Today, the COVID-19 pandemic has disproportionately impacted Black Americans. In Durham, Black women faced higher rates of housing insecurity than any other population. To mitigate these disastrous effects, around the country, activists are calling for consumers to purchase from Black-owned businesses. Black-owned businesses face more obstacles in the business sector, representing only 4.3% of the 22.2 million US businesses. As a consumer, you can begin to close the racial wealth gap by celebrating and supporting these businesses. Here are some businesses to support Black community members in Durham. You can find more to support on the Discover Durham website:
Hayti Heritage Center
In 1868, Black Episcopal Missionary and former slave Edian Markham founded St. Joseph’s AME Church. For the following decades, he preached to crowds that gathered with boxes, chairs, and stools. Eventually, in 1891, the church congregation laid the cornerstone for the founding of their new location, St. Joseph’s Church. When visiting Durham, Booker T. Washington stated, “‘Never in all my travels have I seen a church as great as St. Joseph’s.’” This church community, as the Hayti Heritage Center writes on their website, “fell victim to ‘urban renewal’” as did much of the Black arts and culture of Durham County.
Located in the historic St. Joseph’s AME Church’s original location, the Hayti Heritage Center celebrates Black culture and experiences through film, visual arts, performing arts and much more. Their mission is to preserve the historic site and the culture of Hayti. You can support by taking a class, exploring exhibits, or donating online.
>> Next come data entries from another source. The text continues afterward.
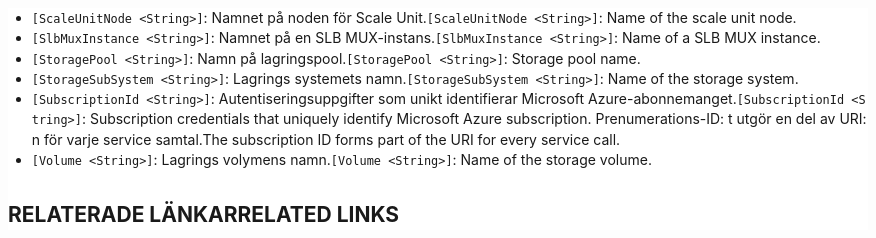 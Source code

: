   - <span data-ttu-id="afb17-158">`[ScaleUnitNode <String>]`: Namnet på noden för Scale Unit.</span><span class="sxs-lookup"><span data-stu-id="afb17-158">`[ScaleUnitNode <String>]`: Name of the scale unit node.</span></span>
  - <span data-ttu-id="afb17-159">`[SlbMuxInstance <String>]`: Namnet på en SLB MUX-instans.</span><span class="sxs-lookup"><span data-stu-id="afb17-159">`[SlbMuxInstance <String>]`: Name of a SLB MUX instance.</span></span>
  - <span data-ttu-id="afb17-160">`[StoragePool <String>]`: Namn på lagringspool.</span><span class="sxs-lookup"><span data-stu-id="afb17-160">`[StoragePool <String>]`: Storage pool name.</span></span>
  - <span data-ttu-id="afb17-161">`[StorageSubSystem <String>]`: Lagrings systemets namn.</span><span class="sxs-lookup"><span data-stu-id="afb17-161">`[StorageSubSystem <String>]`: Name of the storage system.</span></span>
  - <span data-ttu-id="afb17-162">`[SubscriptionId <String>]`: Autentiseringsuppgifter som unikt identifierar Microsoft Azure-abonnemanget.</span><span class="sxs-lookup"><span data-stu-id="afb17-162">`[SubscriptionId <String>]`: Subscription credentials that uniquely identify Microsoft Azure subscription.</span></span> <span data-ttu-id="afb17-163">Prenumerations-ID: t utgör en del av URI: n för varje service samtal.</span><span class="sxs-lookup"><span data-stu-id="afb17-163">The subscription ID forms part of the URI for every service call.</span></span>
  - <span data-ttu-id="afb17-164">`[Volume <String>]`: Lagrings volymens namn.</span><span class="sxs-lookup"><span data-stu-id="afb17-164">`[Volume <String>]`: Name of the storage volume.</span></span>

## <span data-ttu-id="afb17-165">RELATERADE LÄNKAR</span><span class="sxs-lookup"><span data-stu-id="afb17-165">RELATED LINKS</span></span>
On their website, the founders of Jeddah’s Tea write “We aim to foster community and broaden worldviews, horizons, and palettes by shining a light on underrepresented geographies and cultures in the tea sphere. Drink to equity, understanding and appreciation.”
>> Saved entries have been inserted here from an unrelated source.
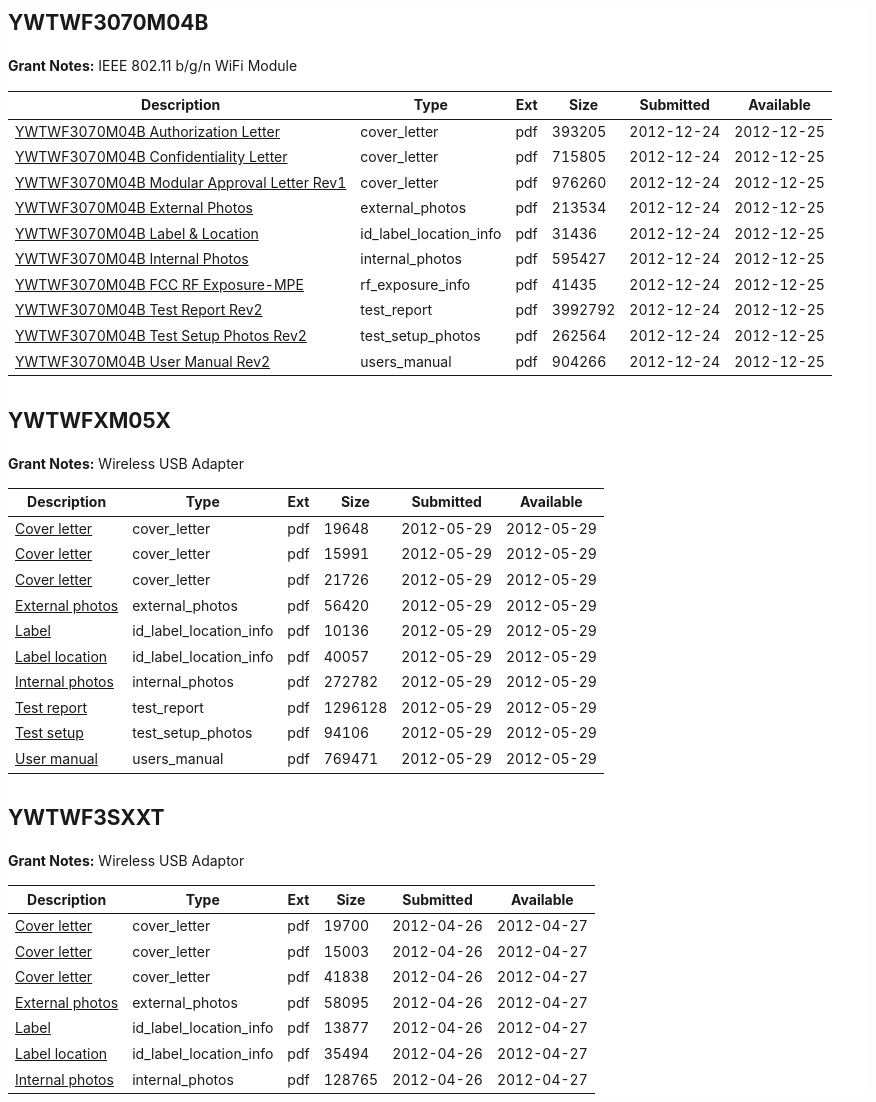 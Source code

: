 ## YWTWF3070M04B
**Grant Notes:** IEEE 802.11 b/g/n WiFi Module

| Description | Type | Ext | Size | Submitted | Available |
| ----------- | ---- | --- | ---- | --------- | --------- |
| [YWTWF3070M04B Authorization Letter](YWTWF3070M04B/747a50400e14ad0436f8d2f88a110a29/1867420.pdf) | cover_letter | pdf | 393205 | 2012-12-24 | 2012-12-25 |
| [YWTWF3070M04B Confidentiality Letter](YWTWF3070M04B/747a50400e14ad0436f8d2f88a110a29/1867421.pdf) | cover_letter | pdf | 715805 | 2012-12-24 | 2012-12-25 |
| [YWTWF3070M04B Modular Approval Letter Rev1](YWTWF3070M04B/747a50400e14ad0436f8d2f88a110a29/1867422.pdf) | cover_letter | pdf | 976260 | 2012-12-24 | 2012-12-25 |
| [YWTWF3070M04B External Photos](YWTWF3070M04B/747a50400e14ad0436f8d2f88a110a29/1867423.pdf) | external_photos | pdf | 213534 | 2012-12-24 | 2012-12-25 |
| [YWTWF3070M04B Label & Location](YWTWF3070M04B/747a50400e14ad0436f8d2f88a110a29/1867425.pdf) | id_label_location_info | pdf | 31436 | 2012-12-24 | 2012-12-25 |
| [YWTWF3070M04B Internal Photos](YWTWF3070M04B/747a50400e14ad0436f8d2f88a110a29/1867424.pdf) | internal_photos | pdf | 595427 | 2012-12-24 | 2012-12-25 |
| [YWTWF3070M04B FCC RF Exposure-MPE](YWTWF3070M04B/747a50400e14ad0436f8d2f88a110a29/1867428.pdf) | rf_exposure_info | pdf | 41435 | 2012-12-24 | 2012-12-25 |
| [YWTWF3070M04B Test Report Rev2](YWTWF3070M04B/747a50400e14ad0436f8d2f88a110a29/1867431.pdf) | test_report | pdf | 3992792 | 2012-12-24 | 2012-12-25 |
| [YWTWF3070M04B Test Setup Photos Rev2](YWTWF3070M04B/747a50400e14ad0436f8d2f88a110a29/1867432.pdf) | test_setup_photos | pdf | 262564 | 2012-12-24 | 2012-12-25 |
| [YWTWF3070M04B User Manual Rev2](YWTWF3070M04B/747a50400e14ad0436f8d2f88a110a29/1867433.pdf) | users_manual | pdf | 904266 | 2012-12-24 | 2012-12-25 |
## YWTWFXM05X
**Grant Notes:** Wireless USB Adapter

| Description | Type | Ext | Size | Submitted | Available |
| ----------- | ---- | --- | ---- | --------- | --------- |
| [Cover letter](YWTWFXM05X/c8eaadcec392546f7ce1267d1a3bf1ec/1708600.pdf) | cover_letter | pdf | 19648 | 2012-05-29 | 2012-05-29 |
| [Cover letter](YWTWFXM05X/c8eaadcec392546f7ce1267d1a3bf1ec/1708601.pdf) | cover_letter | pdf | 15991 | 2012-05-29 | 2012-05-29 |
| [Cover letter](YWTWFXM05X/c8eaadcec392546f7ce1267d1a3bf1ec/1708602.pdf) | cover_letter | pdf | 21726 | 2012-05-29 | 2012-05-29 |
| [External photos](YWTWFXM05X/c8eaadcec392546f7ce1267d1a3bf1ec/1708603.pdf) | external_photos | pdf | 56420 | 2012-05-29 | 2012-05-29 |
| [Label](YWTWFXM05X/c8eaadcec392546f7ce1267d1a3bf1ec/1708604.pdf) | id_label_location_info | pdf | 10136 | 2012-05-29 | 2012-05-29 |
| [Label location](YWTWFXM05X/c8eaadcec392546f7ce1267d1a3bf1ec/1708605.pdf) | id_label_location_info | pdf | 40057 | 2012-05-29 | 2012-05-29 |
| [Internal photos](YWTWFXM05X/c8eaadcec392546f7ce1267d1a3bf1ec/1708606.pdf) | internal_photos | pdf | 272782 | 2012-05-29 | 2012-05-29 |
| [Test report](YWTWFXM05X/c8eaadcec392546f7ce1267d1a3bf1ec/1708609.pdf) | test_report | pdf | 1296128 | 2012-05-29 | 2012-05-29 |
| [Test setup](YWTWFXM05X/c8eaadcec392546f7ce1267d1a3bf1ec/1708610.pdf) | test_setup_photos | pdf | 94106 | 2012-05-29 | 2012-05-29 |
| [User manual](YWTWFXM05X/c8eaadcec392546f7ce1267d1a3bf1ec/1708611.pdf) | users_manual | pdf | 769471 | 2012-05-29 | 2012-05-29 |
## YWTWF3SXXT
**Grant Notes:** Wireless USB Adaptor

| Description | Type | Ext | Size | Submitted | Available |
| ----------- | ---- | --- | ---- | --------- | --------- |
| [Cover letter](YWTWF3SXXT/1dfcad77636a82d2818d1f87d9920750/1684461.pdf) | cover_letter | pdf | 19700 | 2012-04-26 | 2012-04-27 |
| [Cover letter](YWTWF3SXXT/1dfcad77636a82d2818d1f87d9920750/1684462.pdf) | cover_letter | pdf | 15003 | 2012-04-26 | 2012-04-27 |
| [Cover letter](YWTWF3SXXT/1dfcad77636a82d2818d1f87d9920750/1684463.pdf) | cover_letter | pdf | 41838 | 2012-04-26 | 2012-04-27 |
| [External photos](YWTWF3SXXT/1dfcad77636a82d2818d1f87d9920750/1684464.pdf) | external_photos | pdf | 58095 | 2012-04-26 | 2012-04-27 |
| [Label](YWTWF3SXXT/1dfcad77636a82d2818d1f87d9920750/1684465.pdf) | id_label_location_info | pdf | 13877 | 2012-04-26 | 2012-04-27 |
| [Label location](YWTWF3SXXT/1dfcad77636a82d2818d1f87d9920750/1684466.pdf) | id_label_location_info | pdf | 35494 | 2012-04-26 | 2012-04-27 |
| [Internal photos](YWTWF3SXXT/1dfcad77636a82d2818d1f87d9920750/1684467.pdf) | internal_photos | pdf | 128765 | 2012-04-26 | 2012-04-27 |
They certainly stand by that mission. With teas from around the world, Jeddah’s Tea creates a space of learning and cultural appreciation. They are a great spot to study and escape the cold.
Rofhiwa Book Café
Rofhiwa Book Café is an independent book store focused on celebrating Black writers. They write, “Rofhiwa strives to reflect the expansiveness of the Black imagination. We value books as repositories for collective knowledge.”
They have launch events for up-and-coming Black authors, film screenings, readings, among so much else. Their website also has a blog on topics ranging from “Black Motherhood Otherwise: A Mother’s Day Reading List from Rofhiwa” to “Let Us Read and Read Deeply.”
Saltbox Seafood Joint
Saltbox Seafood Joint was founded by Chef Ricky Moore in 2012, later expanding to a second location in 2017. Describing the restaurant’s origins, he states he “drew inspiration from the classic American fish camps and waterside seafood shacks.”
At the restaurant, you can get fried or griddled plates of fish or shellfish with slaw, potatoes, green peppers, and onions. He’s known for his Hush-Honeys, his version of a hushpuppy. Since founding the restaurant, he created a cookbook, the “Saltbox Seafood Joint Cookbook,” with K.C. Hysmith, describing how to pan-fry, grill, and much else.
In “Walter Magazine,” associate editor Addie Ladner writes, “Moore’s dedication to local seafood is at the forefront of everything he does…In recent years, he’s garnered national attention and become a face of North Carolina seafood.” This is not a restaurant you want to miss.